Dominican Republic , Mexico , Ukraine , Chile , Argentina , Suriname , Peru , Brazil and Russia

Ukraine war heaps further cost pressures on LatAm miners

Bnamericas Published: Friday, April 29, 2022
Ukraine war heaps further cost pressures on LatAm miners

Major Latin America-focused mining companies are facing spiraling cost pressures in the wake of Russia’s invasion of Ukraine, with prices of key inputs soaring.

With the sector already impacted by pandemic-related inflation and supply chain constraints, the war and Western sanctions on Russia have sparked hikes in power and fuel costs this year, with prices of vital materials including ammonia and sulfur also spiking.
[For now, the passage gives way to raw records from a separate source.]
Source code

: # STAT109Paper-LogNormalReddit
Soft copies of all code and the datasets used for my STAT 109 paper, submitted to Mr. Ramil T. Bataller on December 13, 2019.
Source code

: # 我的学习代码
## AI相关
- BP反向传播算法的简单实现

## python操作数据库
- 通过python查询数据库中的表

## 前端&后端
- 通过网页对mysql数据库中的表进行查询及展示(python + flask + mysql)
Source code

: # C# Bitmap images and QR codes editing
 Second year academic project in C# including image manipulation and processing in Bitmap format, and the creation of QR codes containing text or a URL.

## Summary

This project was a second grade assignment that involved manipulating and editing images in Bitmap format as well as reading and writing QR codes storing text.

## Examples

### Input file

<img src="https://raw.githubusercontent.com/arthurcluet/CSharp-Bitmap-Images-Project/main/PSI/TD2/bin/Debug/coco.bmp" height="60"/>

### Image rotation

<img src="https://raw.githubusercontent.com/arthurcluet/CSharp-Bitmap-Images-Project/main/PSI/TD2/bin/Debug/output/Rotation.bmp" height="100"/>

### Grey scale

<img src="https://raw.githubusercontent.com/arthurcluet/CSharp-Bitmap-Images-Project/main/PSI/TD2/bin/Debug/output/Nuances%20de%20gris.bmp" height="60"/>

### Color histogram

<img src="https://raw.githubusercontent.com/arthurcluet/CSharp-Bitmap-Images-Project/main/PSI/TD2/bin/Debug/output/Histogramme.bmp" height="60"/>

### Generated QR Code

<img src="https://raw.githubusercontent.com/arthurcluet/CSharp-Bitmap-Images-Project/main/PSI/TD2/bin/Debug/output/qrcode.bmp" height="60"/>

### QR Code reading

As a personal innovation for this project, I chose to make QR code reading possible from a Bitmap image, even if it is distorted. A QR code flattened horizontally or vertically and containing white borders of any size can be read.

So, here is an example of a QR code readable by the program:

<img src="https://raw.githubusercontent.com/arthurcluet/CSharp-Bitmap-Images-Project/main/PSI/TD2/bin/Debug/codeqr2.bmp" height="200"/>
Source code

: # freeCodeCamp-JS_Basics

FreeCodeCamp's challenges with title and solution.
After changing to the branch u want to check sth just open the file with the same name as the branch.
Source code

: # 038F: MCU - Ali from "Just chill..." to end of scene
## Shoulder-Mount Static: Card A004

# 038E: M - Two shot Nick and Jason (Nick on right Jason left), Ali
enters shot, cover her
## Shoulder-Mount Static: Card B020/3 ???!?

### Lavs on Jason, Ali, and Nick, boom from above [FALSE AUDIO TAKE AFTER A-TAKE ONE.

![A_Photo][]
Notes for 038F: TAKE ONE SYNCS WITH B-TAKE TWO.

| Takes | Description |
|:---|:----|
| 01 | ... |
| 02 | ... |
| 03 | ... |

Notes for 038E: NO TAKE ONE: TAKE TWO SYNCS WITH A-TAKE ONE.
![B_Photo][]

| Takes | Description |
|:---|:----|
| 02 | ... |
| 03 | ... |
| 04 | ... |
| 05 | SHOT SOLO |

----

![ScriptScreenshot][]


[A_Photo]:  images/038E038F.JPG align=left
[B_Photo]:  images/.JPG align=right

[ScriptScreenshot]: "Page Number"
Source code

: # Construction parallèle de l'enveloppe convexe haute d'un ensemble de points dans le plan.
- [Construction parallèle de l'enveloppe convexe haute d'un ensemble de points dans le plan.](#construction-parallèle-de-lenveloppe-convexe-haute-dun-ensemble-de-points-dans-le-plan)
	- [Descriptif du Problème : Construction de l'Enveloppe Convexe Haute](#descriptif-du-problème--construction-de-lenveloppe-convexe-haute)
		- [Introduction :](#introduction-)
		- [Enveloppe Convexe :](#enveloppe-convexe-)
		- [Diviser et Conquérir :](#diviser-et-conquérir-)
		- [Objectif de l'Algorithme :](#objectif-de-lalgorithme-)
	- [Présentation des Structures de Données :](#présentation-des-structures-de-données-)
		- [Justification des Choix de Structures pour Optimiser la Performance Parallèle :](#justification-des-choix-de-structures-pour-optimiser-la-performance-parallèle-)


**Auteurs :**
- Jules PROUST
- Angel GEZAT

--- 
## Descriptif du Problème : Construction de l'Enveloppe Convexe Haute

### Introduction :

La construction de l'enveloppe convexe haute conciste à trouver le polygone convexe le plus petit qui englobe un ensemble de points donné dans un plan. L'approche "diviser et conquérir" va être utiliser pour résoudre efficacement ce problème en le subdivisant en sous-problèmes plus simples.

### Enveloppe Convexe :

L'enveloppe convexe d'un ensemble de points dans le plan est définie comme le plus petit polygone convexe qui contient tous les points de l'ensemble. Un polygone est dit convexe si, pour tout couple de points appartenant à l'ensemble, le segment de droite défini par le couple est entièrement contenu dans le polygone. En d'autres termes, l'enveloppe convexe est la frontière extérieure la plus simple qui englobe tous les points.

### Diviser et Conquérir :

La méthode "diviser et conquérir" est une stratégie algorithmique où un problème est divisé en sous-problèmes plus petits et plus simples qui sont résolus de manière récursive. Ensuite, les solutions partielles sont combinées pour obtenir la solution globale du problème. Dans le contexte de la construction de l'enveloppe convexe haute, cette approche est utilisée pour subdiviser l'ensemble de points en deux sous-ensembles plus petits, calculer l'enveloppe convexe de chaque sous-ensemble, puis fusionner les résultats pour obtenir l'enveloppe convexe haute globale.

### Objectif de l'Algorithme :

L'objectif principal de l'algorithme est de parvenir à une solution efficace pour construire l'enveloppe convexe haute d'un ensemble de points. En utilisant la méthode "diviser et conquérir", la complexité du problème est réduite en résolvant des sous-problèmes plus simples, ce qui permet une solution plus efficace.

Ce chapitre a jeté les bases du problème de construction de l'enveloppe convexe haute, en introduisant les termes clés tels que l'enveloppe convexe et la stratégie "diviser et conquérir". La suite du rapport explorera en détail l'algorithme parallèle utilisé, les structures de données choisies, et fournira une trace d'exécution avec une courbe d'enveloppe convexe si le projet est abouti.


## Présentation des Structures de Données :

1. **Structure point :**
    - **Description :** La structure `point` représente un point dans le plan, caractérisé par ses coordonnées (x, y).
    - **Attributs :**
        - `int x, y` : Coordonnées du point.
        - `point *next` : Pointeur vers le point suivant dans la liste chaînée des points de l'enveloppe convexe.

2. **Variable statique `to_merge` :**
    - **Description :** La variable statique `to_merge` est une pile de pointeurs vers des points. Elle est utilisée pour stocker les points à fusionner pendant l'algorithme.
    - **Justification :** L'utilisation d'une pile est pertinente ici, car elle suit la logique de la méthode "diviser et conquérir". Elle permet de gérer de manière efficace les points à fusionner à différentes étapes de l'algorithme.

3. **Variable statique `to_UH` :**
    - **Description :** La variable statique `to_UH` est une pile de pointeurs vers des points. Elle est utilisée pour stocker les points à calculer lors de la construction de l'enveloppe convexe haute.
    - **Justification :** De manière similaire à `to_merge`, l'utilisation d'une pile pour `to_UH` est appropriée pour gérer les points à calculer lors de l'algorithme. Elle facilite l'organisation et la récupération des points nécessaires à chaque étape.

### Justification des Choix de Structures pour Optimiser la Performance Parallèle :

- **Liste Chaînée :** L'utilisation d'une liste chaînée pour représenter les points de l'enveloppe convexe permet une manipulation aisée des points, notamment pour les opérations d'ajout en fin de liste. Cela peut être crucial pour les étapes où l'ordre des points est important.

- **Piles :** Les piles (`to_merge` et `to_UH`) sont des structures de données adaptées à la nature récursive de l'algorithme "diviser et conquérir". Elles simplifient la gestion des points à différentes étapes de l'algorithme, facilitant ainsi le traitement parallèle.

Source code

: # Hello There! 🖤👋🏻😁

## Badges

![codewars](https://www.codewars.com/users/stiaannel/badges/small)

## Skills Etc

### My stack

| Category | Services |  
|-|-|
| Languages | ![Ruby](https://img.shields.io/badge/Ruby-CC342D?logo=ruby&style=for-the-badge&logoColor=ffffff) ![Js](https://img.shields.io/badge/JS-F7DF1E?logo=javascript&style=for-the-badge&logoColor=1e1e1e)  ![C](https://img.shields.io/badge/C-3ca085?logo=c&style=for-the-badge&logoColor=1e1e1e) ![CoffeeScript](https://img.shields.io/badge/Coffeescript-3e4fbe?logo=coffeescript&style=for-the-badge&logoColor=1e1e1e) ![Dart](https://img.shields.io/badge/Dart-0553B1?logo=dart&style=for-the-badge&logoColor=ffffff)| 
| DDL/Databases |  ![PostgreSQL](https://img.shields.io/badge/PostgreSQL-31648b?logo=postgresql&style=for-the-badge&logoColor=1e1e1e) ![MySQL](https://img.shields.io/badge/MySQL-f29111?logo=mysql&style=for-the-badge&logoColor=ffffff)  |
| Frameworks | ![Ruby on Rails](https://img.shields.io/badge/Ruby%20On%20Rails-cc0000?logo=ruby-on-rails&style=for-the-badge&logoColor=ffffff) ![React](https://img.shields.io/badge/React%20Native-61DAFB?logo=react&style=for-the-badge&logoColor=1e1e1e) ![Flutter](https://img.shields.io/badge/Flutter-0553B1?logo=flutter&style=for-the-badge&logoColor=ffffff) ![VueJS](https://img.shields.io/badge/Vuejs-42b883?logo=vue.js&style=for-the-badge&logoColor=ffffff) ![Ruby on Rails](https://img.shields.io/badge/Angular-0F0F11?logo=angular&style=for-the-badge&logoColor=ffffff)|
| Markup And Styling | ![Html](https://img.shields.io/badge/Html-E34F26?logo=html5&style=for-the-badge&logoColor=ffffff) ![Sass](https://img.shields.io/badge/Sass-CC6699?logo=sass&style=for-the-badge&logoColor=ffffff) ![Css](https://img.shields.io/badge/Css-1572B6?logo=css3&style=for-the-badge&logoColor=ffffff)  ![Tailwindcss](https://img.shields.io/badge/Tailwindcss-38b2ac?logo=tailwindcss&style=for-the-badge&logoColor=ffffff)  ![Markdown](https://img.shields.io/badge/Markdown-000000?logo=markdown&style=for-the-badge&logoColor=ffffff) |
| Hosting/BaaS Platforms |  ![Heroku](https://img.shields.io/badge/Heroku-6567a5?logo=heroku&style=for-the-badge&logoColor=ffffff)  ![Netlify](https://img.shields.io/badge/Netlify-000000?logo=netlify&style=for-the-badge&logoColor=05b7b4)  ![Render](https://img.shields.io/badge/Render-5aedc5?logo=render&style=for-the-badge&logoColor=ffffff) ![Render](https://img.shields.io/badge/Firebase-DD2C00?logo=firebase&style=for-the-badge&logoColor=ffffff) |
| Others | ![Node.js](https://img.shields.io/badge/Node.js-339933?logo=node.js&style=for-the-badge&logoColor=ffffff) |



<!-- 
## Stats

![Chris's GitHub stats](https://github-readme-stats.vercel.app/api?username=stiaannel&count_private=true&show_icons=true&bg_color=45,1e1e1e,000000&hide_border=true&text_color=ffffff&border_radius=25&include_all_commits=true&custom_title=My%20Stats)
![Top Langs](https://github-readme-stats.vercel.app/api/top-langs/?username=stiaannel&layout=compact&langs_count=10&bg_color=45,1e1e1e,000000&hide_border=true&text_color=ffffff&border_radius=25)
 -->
Higher living costs have also prompted labor pressures and wage increases – with the challenges coming on top of COVID-19 absenteeism which hit operations in Q1 – with firms also reporting difficulties obtaining key parts amid ongoing supply chain pressure.


“For the last two years, each of our mines worked and delivered under restrictive conditions presented by the global pandemic, particularly around labor and logistics,” First Quantum Minerals CEO Tristan Pascall told the company’s Q1 earnings call.

“While these restrictions have eased, they do nonetheless continue to be present, and the Ukraine in crisis has laid on a number of further disruptions to an already complex situation.”

As a result of the war and sanctions, First Quantum – whose Cobre Panamá copper mine in Panama is one of Latin America’s largest – has seen a significant increase in costs of major inputs including fuel, explosives, sulfur, reagents and steel since late February, along with higher freight costs, Pascall added.

First Quantum’s copper cash costs rose to US$1.61/lb in Q1, up US$0.37 from the same quarter last year, with the company raising its 2022 cash cost guidance to US$1.45-1.60/lb from US$1.30-1.50/lb.

“While, it’s too early to determine if these global cost increases are structural or transitory in nature, the impact of these higher costs cannot be ignored,” the CEO said, adding that the company had taken the “prudent” decision to assume the cost pressures will remain for the rest of the year.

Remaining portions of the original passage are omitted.